* What you should do
When you reach the line containing "the end of the" in the entries below, please begin setting down lines exactly, stop only after the last one, and add nothing else.

* Dataset extract

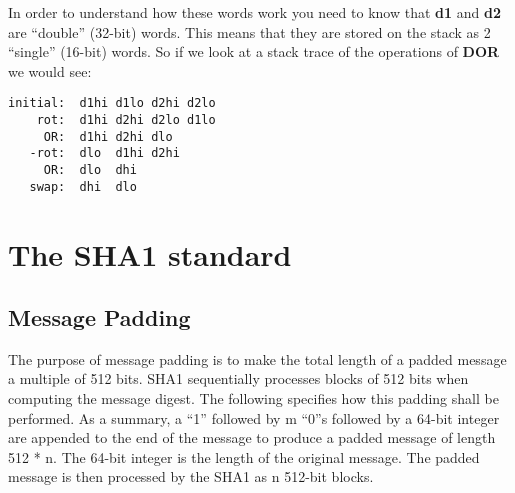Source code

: In order to understand how these words work you need to know that
{\bf d1} and {\bf d2} are ``double'' (32-bit) words. This means that they are
stored on the stack as 2 ``single'' (16-bit) words. So if we look at a
stack trace of the operations of {\bf DOR} we would see:
\begin{verbatim}
initial:  d1hi d1lo d2hi d2lo
    rot:  d1hi d2hi d2lo d1lo
     OR:  d1hi d2hi dlo
   -rot:  dlo  d1hi d2hi
     OR:  dlo  dhi
   swap:  dhi  dlo
\end{verbatim}

\section{The SHA1 standard \cite{30}}
\subsection{Message Padding}

The purpose of message padding is to make the total length of a padded
message a multiple of 512 bits. SHA1 sequentially processes blocks of
512 bits when computing the message digest. The following specifies
how this padding shall be performed. As a summary, a ``1'' followed by
m ``0''s followed by a 64-bit integer are appended to the end of the
message to produce a padded message of length 512 * n. The 64-bit
integer is the length of the original message. The padded message is then
processed by the SHA1 as n 512-bit blocks.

* Answer to this task
m ``0''s followed by a 64-bit integer are appended to the end of the
message to produce a padded message of length 512 * n. The 64-bit
integer is the length of the original message. The padded message is then
processed by the SHA1 as n 512-bit blocks.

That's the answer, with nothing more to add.